╭─ Study material

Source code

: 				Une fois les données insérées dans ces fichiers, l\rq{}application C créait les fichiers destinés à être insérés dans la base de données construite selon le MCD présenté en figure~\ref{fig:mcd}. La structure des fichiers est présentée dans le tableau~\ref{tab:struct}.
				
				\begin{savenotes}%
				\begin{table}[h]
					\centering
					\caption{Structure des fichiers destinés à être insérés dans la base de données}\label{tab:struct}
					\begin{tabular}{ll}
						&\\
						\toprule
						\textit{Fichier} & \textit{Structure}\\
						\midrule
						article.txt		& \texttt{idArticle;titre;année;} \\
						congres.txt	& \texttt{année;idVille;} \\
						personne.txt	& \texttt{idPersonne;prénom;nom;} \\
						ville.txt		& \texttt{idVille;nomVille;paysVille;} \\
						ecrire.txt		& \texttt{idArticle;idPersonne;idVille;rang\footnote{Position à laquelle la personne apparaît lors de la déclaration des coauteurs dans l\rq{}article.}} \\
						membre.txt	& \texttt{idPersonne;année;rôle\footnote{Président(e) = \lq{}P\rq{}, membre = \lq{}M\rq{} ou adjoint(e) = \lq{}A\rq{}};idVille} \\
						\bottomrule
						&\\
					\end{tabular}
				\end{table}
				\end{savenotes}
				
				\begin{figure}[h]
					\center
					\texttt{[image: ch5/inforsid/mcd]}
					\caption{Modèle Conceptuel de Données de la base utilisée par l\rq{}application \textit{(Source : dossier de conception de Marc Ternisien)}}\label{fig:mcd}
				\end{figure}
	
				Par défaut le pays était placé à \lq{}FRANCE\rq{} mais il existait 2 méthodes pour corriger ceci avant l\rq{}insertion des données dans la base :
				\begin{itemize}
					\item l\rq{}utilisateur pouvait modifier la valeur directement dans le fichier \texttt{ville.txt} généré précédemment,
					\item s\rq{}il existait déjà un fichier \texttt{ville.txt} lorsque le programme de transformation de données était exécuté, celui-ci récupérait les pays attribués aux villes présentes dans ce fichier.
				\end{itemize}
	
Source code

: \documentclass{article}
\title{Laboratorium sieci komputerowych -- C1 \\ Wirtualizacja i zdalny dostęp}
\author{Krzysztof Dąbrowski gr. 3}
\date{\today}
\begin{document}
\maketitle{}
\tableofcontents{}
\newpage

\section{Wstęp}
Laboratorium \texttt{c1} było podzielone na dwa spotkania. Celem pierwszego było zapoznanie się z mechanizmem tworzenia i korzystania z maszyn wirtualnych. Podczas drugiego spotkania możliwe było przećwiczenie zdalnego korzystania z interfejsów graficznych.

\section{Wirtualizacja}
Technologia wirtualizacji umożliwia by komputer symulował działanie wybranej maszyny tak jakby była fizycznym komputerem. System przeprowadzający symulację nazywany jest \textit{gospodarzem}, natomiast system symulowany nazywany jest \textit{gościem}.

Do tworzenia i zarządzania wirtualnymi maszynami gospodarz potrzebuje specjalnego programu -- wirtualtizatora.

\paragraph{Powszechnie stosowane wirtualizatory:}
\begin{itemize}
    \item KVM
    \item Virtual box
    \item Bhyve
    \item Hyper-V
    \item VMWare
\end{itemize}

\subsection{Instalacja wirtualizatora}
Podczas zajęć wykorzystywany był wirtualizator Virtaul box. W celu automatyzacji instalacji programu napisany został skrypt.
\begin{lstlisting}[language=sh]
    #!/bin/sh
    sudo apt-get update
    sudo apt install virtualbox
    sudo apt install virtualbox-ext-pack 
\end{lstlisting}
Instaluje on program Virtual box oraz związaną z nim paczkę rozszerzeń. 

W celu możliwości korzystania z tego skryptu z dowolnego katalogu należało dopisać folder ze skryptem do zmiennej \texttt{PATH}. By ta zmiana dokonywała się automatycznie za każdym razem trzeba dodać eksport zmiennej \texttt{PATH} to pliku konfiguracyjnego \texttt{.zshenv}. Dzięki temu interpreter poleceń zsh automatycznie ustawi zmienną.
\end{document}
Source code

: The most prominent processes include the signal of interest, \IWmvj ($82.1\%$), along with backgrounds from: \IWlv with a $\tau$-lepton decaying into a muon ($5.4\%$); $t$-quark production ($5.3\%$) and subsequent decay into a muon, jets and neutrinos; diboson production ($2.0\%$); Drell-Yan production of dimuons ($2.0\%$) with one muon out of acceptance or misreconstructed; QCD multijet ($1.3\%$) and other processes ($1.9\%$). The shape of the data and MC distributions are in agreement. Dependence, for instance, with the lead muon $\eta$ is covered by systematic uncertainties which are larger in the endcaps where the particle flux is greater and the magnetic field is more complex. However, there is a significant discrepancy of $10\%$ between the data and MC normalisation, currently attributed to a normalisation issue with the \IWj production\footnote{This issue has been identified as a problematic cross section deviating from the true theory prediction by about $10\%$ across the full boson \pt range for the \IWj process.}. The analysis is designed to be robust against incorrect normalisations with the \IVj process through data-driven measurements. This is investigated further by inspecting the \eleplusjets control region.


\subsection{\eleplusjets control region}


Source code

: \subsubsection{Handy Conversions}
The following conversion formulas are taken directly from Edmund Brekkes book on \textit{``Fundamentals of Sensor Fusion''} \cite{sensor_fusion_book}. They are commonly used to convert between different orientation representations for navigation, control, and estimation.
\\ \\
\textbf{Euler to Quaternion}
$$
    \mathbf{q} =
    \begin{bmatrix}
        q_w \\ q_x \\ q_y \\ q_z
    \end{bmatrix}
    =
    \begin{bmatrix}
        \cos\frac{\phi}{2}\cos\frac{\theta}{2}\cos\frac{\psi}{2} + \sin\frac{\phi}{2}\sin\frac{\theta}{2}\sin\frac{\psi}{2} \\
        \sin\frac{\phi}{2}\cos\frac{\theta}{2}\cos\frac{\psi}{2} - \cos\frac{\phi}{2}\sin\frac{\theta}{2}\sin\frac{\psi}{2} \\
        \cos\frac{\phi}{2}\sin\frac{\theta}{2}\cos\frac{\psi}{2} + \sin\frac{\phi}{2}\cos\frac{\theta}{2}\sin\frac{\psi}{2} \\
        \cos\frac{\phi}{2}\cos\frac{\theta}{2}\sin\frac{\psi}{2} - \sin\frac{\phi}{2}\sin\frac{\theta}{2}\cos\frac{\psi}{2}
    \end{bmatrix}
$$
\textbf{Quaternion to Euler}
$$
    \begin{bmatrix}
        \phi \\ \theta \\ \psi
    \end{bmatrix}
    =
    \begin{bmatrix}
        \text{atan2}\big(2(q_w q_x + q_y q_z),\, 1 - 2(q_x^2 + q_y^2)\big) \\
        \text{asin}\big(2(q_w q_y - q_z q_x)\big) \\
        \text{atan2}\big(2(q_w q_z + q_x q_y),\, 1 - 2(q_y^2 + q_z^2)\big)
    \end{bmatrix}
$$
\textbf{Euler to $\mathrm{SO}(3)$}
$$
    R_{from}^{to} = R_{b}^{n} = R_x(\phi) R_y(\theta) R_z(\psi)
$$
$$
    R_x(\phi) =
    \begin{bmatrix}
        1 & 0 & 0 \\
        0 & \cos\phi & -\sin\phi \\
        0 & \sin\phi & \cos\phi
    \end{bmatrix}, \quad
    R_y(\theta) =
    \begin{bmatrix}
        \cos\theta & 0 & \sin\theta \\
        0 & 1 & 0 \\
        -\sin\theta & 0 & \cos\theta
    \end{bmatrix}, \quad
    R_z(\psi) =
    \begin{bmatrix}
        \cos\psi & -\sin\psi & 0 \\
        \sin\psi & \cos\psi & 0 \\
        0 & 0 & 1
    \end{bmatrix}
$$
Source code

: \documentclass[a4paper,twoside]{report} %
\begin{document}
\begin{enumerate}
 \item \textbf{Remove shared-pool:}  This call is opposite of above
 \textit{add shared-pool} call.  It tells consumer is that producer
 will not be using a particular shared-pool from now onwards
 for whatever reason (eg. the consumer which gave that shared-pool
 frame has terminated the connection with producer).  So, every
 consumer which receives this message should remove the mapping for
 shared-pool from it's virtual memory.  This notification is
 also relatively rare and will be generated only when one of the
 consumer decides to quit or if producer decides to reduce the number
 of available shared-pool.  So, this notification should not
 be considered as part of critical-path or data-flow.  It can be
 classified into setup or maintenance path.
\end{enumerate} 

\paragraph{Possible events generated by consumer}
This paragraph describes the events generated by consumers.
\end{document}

╰─

● **How to complete this task**:
With "label" as the string to find, copy every line of the records that holds it.

● **Solution to this problem**:
					\caption{Structure des fichiers destinés à être insérés dans la base de données}\label{tab:struct}
					\caption{Modèle Conceptuel de Données de la base utilisée par l\rq{}application \textit{(Source : dossier de conception de Marc Ternisien)}}\label{fig:mcd}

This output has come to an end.